[Source texts of formatted documents]
--------------------------------
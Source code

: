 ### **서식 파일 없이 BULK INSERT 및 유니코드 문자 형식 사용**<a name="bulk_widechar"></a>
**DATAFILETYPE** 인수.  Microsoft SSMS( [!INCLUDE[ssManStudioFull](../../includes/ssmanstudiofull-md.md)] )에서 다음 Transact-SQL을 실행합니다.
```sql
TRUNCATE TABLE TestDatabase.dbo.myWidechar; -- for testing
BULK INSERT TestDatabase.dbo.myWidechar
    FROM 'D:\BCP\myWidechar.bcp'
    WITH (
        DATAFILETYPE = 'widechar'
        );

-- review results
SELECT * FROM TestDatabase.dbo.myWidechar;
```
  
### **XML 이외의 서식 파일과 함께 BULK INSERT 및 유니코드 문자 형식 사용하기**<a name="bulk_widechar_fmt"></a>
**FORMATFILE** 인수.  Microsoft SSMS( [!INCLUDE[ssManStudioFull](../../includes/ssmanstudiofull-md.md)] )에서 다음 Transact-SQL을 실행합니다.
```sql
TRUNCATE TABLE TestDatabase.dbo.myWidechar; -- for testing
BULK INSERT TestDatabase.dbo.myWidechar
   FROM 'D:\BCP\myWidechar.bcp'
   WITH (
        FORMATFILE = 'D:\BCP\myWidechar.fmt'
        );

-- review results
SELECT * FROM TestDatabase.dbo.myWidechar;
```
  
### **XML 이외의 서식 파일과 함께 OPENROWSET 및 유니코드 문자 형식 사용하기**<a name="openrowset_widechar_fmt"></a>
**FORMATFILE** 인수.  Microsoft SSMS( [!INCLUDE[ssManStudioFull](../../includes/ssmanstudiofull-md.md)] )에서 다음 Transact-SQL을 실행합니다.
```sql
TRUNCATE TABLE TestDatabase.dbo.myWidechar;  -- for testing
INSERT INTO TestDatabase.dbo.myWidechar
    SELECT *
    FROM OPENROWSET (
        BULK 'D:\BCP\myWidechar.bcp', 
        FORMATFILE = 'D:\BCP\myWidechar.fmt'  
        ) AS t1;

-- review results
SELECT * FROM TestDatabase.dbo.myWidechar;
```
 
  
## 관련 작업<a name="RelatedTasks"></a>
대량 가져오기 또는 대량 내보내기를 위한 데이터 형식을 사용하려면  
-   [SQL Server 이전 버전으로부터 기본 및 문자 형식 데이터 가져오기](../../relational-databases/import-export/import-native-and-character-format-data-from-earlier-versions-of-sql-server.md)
--------------------------------
* ABOUT THIS EXERCISE: What is the number of lines in the entries that include the string "유니코드"? Reply with that number alone.

* ANSWER TO THE EXERCISE: 3